L’ambassadeur américain s’est dit confiant que le nouveau gouvernement serait également disposé à suivre les mesures que Biden a promues avec la dernière coalition pour stimuler l’économie palestinienne, comme l’extension du réseau 4G aux Palestiniens de Cisjordanie et de Gaza. Le président avait annoncé cette dernière initiative lors de son voyage dans la région en juillet, mais aucun progrès n’a été signalé quant à sa mise en œuvre depuis, et les responsables de l’Autorité palestinienne (AP) ont exprimé leur scepticisme quant à la probabilité qu’Israël donne un jour son feu vert au projet.
Néanmoins, Nides a déclaré qu’il ne voyait « aucune indication » que le nouveau gouvernement revienne sur les engagements pris par son prédécesseur sur cette question. « Netanyahu nous a dit qu’il avait supprimé un grand nombre de checkpoints. Je pense qu’il croit en une économie forte pour les Palestiniens. »
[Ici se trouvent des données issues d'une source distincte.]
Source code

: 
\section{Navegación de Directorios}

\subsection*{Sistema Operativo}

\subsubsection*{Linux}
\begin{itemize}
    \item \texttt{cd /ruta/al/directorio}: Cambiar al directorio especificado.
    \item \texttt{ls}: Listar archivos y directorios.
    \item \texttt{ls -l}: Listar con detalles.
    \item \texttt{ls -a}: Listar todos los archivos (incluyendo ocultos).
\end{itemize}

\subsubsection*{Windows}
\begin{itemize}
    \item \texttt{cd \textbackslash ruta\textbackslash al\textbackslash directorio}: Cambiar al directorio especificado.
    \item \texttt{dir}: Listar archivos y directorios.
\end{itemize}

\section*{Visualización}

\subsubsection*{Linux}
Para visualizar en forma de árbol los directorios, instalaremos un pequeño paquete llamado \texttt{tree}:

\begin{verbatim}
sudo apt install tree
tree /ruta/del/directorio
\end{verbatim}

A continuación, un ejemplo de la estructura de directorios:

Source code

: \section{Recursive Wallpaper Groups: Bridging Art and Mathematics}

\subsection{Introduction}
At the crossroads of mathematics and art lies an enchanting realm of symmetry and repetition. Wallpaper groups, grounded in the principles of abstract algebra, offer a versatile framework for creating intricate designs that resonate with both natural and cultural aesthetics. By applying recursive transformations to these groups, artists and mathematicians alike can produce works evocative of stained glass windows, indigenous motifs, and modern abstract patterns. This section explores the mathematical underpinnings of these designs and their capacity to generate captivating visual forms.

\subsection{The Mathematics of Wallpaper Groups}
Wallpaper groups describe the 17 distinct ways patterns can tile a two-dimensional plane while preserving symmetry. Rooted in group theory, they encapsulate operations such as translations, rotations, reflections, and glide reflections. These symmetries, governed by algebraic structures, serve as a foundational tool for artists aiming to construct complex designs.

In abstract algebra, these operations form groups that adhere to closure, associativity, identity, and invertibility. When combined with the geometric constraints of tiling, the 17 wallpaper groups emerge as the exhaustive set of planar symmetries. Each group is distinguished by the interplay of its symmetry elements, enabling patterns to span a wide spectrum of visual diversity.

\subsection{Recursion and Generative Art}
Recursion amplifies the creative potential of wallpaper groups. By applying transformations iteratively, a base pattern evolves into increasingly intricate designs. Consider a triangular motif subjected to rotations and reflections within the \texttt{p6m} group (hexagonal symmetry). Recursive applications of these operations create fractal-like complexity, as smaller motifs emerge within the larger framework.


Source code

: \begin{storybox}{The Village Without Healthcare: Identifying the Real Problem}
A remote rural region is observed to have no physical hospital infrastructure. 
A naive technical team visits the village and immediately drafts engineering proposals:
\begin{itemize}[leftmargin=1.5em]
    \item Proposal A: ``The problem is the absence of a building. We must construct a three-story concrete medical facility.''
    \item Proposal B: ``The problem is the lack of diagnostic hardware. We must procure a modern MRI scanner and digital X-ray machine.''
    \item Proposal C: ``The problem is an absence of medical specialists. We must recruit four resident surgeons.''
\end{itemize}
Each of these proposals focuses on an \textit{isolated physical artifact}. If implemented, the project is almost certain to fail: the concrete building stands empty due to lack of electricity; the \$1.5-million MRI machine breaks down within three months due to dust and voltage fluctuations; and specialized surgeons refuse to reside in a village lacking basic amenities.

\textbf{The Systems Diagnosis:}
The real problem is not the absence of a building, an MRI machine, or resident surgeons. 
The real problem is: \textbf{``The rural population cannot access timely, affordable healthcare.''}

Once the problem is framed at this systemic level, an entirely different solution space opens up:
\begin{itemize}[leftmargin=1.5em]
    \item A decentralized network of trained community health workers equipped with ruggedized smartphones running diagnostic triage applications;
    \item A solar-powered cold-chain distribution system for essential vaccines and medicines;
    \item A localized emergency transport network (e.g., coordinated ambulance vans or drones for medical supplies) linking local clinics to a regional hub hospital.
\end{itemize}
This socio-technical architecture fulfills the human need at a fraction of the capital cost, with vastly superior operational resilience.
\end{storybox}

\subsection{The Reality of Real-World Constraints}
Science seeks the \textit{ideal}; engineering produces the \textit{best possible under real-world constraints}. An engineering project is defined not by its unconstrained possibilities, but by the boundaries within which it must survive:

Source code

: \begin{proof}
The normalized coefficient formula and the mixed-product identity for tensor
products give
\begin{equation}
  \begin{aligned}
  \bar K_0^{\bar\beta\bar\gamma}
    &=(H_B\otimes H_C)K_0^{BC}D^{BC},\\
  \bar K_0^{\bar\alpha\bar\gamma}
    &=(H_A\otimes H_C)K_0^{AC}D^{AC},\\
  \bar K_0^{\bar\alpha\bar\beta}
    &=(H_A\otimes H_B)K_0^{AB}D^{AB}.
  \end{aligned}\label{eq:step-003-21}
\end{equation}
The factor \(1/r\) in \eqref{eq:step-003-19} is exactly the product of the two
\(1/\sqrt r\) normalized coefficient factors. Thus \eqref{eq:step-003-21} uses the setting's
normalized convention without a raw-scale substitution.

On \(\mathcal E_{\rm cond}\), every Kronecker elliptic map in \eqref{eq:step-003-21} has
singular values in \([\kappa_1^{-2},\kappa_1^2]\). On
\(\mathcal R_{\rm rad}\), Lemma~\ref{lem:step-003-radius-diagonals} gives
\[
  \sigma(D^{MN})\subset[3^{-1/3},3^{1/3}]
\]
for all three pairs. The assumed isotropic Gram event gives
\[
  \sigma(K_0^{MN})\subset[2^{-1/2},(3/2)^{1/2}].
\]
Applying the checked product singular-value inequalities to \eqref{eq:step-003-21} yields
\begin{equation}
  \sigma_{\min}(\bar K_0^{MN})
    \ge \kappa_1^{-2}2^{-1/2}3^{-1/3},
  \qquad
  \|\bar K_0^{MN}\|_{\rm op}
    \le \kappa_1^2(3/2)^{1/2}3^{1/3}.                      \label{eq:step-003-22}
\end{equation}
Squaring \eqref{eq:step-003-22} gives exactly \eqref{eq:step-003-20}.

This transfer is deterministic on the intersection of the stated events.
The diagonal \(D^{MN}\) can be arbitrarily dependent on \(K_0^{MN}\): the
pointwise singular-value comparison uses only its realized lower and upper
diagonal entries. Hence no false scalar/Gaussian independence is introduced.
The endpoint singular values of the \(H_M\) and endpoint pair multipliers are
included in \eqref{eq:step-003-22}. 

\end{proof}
« Nous verrons ce que cela signifie dans la pratique », a poursuivi l’ambassadeur. « Je suis sûr qu’il y a d’autres personnes, dans son gouvernement, qui pensent autrement. »
Tensions sur le mont du Temple
En plus d’apaiser les flammes dans « l’arrière-cour » d’Israël en Cisjordanie, Nides a souligné que faire de même sur le mont du Temple, point ultra-sensible de Jérusalem, était également une priorité absolue pour l’administration Biden.
Jusqu’à présent, ce front n’a pas connu un succès fulgurant, après la visite du ministre d’extrême-droite de la Sécurité nationale, Itamar Ben Gvir, au début du mois, qui a suscité un tollé international et même une réunion d’urgence du Conseil de sécurité des Nations unies.
L’ambassade des États-Unis en Israël avait alors publié une déclaration, indiquant que « l’ambassadeur Nides a été très clair dans ses conversations avec le gouvernement israélien sur la question de la préservation du statu quo dans les lieux saints de Jérusalem. Les actions qui empêchent cela sont inacceptables ».
Pressé de préciser s’il considérait la visite de Ben Gvir comme une violation du statu quo – en vertu duquel les musulmans sont autorisés à prier sur le site qu’ils appellent le Noble Sanctuaire, tandis que les non-musulmans ne peuvent que le visiter – Nides a rechigné. « Je ne suis pas ici pour définir si le simple fait de monter et descendre est, ou non, une violation du statu quo. Mon objectif ici est de maintenir le calme. »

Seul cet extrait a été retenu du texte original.